The simplest rule is the retain only factors whose eigenvalues are greater than one.  The idea behind this method is that since the sums of squares are normalized to unit variance, the magnitude of the eigenvalues provides a measure of their importance relative to the original variables. A factor with an eigenvalue equal to one accounts for no more variance than an original variable and thus may not be worth retaining.  A related graphical approach is to generate a semilog plot of eigenvalue rank vs. magnitude, or factor rank versus percent of total variance or information explained. This so called "scree plot" can be used to look for a break in the magnitude of the eigenvalues that separates the significant eigenvalues from the remaining ones ("the noise floor"). Another method would be to divide the data set into two or more random subset and conduct a parallel factor analysis on each part.  This will provide an estimate of how stable the factors are and thus how many to retain.  Finally, the factors can be "mapped out" in time or space to see if the signal associated with the factor can be identified.

Naming factors

Another relatively subjective aspect of the method arises from the names that are applied to the factors. Kachigan provides a short, but useful summary of this aspect of the method. Put simply, factors that can be named imply that they can be clearly interpreted.  This can be useful as a means of synthesizing a large data set. Some workers however are skeptical of naming factors due to the inherent subjectivity and refer to each factor by its numerical rank only.  Whether you choose to name a factor or not should be driven by careful attention to the original data, the resulting model, and the processes that are of likely importance.
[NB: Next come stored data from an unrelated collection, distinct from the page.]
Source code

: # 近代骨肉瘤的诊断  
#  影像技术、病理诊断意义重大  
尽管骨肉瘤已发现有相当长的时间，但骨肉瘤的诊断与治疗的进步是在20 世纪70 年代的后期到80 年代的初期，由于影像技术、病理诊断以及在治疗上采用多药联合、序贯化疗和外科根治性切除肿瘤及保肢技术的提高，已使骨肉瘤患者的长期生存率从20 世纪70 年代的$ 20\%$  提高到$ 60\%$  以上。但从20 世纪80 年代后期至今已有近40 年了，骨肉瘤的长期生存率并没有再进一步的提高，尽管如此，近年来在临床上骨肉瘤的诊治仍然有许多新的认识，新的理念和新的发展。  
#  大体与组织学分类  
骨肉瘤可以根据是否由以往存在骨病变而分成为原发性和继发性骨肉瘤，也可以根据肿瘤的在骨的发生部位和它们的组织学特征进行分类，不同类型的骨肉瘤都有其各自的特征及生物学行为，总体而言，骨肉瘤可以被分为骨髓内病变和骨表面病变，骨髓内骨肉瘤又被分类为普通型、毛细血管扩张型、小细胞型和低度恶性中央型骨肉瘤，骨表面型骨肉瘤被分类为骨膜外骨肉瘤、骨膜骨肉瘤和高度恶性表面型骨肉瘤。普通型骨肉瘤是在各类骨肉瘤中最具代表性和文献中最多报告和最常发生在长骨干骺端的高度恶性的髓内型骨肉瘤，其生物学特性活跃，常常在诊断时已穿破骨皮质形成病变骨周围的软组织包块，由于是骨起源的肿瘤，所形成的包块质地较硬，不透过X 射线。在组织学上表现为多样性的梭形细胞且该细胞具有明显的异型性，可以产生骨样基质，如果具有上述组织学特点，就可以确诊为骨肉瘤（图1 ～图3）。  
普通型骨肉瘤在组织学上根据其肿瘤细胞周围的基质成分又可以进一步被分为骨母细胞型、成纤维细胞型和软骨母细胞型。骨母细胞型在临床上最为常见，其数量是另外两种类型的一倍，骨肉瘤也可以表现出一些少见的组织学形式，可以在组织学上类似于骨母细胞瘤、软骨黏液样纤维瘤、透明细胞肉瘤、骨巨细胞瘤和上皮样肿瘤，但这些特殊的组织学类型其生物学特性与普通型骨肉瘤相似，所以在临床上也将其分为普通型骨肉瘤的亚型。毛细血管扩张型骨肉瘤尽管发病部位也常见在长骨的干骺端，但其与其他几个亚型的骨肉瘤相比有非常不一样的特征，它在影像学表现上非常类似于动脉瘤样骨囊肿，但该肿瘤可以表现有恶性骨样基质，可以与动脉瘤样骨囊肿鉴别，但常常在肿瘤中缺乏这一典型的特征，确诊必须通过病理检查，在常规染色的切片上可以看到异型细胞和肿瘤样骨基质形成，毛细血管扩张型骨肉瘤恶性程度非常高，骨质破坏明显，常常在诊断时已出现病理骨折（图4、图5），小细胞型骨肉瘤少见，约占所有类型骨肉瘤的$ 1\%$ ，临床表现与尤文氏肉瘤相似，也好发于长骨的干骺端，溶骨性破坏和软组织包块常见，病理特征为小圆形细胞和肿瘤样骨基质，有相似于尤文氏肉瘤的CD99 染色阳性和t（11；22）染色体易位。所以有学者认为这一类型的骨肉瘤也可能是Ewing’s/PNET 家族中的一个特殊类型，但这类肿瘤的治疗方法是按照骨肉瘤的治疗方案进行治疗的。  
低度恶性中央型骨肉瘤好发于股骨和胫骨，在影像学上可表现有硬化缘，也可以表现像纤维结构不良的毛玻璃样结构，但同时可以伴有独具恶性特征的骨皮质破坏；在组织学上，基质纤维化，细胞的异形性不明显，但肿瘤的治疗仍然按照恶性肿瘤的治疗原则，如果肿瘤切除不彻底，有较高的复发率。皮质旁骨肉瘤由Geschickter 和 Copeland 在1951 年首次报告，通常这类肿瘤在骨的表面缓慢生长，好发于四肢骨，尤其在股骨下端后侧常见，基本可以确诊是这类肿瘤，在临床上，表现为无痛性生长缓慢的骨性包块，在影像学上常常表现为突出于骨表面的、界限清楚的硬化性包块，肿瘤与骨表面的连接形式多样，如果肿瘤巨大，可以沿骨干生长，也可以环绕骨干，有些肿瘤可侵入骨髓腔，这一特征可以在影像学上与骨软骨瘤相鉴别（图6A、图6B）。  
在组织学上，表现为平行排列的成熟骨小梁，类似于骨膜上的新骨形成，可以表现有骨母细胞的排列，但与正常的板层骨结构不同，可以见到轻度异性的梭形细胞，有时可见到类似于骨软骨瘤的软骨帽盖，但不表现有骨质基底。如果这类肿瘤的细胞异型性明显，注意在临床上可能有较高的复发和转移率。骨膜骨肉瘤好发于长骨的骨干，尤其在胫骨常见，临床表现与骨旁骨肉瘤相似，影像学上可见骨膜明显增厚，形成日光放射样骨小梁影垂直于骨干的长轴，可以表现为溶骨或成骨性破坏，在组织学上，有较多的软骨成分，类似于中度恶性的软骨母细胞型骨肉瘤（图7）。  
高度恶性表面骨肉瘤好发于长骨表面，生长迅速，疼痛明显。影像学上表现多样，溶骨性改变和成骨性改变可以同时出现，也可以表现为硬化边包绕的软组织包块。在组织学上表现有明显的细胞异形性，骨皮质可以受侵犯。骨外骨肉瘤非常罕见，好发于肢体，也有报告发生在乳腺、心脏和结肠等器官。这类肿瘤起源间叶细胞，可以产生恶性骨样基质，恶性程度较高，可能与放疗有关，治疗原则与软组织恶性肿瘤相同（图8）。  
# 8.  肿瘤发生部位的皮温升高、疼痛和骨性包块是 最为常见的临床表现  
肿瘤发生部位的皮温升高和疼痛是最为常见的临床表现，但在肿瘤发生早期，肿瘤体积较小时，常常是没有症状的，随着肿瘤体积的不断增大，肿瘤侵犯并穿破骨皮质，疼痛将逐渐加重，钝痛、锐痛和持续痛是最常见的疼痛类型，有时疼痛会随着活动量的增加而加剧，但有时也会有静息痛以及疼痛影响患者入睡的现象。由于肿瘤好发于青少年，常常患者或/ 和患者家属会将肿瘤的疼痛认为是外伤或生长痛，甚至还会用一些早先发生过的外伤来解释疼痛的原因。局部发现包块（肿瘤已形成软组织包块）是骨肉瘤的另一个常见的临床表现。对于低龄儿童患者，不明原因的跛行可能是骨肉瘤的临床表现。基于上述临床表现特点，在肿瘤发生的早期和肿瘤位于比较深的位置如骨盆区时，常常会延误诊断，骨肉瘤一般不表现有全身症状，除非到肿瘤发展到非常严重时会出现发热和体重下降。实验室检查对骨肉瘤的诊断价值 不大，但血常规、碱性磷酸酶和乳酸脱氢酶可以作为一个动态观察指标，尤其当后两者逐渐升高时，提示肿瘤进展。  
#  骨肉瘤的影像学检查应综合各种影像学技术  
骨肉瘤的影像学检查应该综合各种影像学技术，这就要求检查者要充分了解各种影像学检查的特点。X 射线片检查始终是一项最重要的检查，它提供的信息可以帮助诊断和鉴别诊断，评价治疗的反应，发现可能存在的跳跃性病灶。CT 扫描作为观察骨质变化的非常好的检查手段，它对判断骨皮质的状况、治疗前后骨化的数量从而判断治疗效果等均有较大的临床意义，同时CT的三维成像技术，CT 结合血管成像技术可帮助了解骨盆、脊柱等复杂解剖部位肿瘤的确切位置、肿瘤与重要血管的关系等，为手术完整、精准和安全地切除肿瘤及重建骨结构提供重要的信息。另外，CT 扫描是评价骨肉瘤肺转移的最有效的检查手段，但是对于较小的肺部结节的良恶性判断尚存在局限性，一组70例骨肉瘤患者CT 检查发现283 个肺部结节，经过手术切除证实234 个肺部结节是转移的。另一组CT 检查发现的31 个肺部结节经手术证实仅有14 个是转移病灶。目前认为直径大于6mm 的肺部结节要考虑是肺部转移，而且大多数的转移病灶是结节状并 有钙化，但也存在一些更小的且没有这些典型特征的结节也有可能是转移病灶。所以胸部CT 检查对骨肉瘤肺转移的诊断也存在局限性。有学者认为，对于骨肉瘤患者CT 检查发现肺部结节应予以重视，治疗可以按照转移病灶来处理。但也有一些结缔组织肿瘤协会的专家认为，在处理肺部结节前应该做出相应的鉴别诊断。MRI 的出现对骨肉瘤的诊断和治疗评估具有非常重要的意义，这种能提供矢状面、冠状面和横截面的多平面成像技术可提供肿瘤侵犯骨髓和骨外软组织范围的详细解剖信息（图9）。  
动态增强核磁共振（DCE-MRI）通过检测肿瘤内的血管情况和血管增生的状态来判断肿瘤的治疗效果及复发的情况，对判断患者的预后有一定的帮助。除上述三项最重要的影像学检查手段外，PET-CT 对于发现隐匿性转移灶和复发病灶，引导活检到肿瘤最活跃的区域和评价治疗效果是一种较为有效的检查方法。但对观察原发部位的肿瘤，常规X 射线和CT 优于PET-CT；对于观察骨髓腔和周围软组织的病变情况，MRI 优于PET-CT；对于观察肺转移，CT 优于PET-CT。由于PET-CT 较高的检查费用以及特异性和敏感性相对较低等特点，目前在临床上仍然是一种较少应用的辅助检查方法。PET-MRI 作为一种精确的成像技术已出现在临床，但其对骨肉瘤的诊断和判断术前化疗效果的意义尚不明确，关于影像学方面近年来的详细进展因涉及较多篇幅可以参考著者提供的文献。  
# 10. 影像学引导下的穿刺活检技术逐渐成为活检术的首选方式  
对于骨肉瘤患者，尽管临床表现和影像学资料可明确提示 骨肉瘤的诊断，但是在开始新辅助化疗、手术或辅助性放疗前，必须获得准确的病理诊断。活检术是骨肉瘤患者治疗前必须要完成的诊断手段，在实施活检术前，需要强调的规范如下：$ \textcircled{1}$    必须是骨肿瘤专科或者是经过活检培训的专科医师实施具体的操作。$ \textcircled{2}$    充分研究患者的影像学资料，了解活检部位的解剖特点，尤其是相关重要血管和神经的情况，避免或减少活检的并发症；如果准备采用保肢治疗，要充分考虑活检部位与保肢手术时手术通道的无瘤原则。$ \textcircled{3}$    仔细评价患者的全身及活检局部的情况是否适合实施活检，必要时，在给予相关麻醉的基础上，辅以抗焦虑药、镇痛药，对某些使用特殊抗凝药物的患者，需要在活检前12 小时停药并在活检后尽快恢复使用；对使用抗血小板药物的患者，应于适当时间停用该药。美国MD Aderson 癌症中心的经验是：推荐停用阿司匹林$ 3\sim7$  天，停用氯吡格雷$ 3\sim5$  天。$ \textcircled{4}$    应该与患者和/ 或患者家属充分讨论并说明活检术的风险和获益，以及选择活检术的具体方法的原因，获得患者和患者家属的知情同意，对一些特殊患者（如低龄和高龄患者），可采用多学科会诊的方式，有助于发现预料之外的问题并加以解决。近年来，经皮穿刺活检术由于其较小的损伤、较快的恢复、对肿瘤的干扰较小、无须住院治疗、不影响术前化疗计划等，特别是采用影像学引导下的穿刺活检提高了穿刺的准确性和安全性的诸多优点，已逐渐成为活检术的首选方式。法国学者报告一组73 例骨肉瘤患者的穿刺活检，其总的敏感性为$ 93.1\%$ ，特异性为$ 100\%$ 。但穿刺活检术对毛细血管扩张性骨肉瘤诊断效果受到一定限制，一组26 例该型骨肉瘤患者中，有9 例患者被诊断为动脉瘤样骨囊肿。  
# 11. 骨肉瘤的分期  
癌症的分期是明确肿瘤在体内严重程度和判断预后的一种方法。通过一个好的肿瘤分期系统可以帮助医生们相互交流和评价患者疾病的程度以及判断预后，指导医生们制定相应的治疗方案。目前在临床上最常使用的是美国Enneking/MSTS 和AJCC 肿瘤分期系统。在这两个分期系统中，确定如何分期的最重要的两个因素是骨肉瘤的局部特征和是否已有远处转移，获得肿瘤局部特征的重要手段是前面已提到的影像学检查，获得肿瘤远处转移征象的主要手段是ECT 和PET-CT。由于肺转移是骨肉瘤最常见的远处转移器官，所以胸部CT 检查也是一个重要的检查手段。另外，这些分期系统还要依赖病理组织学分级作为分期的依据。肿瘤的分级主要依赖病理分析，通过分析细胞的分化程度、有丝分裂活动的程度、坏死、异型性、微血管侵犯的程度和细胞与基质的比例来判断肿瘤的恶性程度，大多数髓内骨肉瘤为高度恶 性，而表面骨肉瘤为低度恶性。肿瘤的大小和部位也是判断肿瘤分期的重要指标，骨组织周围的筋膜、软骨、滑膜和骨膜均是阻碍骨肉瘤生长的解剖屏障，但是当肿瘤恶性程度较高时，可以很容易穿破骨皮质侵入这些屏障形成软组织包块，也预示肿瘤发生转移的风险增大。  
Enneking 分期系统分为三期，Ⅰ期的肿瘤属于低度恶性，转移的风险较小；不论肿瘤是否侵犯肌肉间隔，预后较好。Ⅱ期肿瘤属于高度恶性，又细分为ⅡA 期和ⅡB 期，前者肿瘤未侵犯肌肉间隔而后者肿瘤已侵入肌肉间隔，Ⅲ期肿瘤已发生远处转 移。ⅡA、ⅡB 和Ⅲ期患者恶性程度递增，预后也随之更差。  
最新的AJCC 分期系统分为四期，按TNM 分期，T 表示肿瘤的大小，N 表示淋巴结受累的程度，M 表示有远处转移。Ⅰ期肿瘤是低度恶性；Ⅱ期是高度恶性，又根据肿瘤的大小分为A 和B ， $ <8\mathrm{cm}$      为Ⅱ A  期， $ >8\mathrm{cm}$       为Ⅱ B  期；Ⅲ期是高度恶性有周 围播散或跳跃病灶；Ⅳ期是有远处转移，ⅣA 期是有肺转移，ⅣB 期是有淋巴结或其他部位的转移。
The imperfect end member problem

One of the limitations of factor analysis is that the method can only provide sample estimates of the true end members of interest. This is true because the measurements must include errors and because it is extremely unlikely (if not impossible) to find a sample that represents an observation of a pure end member. While this limitation requires some consideration, it is no more severe that the limitation of other statistical methods which also provide sample estimates for statistics rather than true population parameters.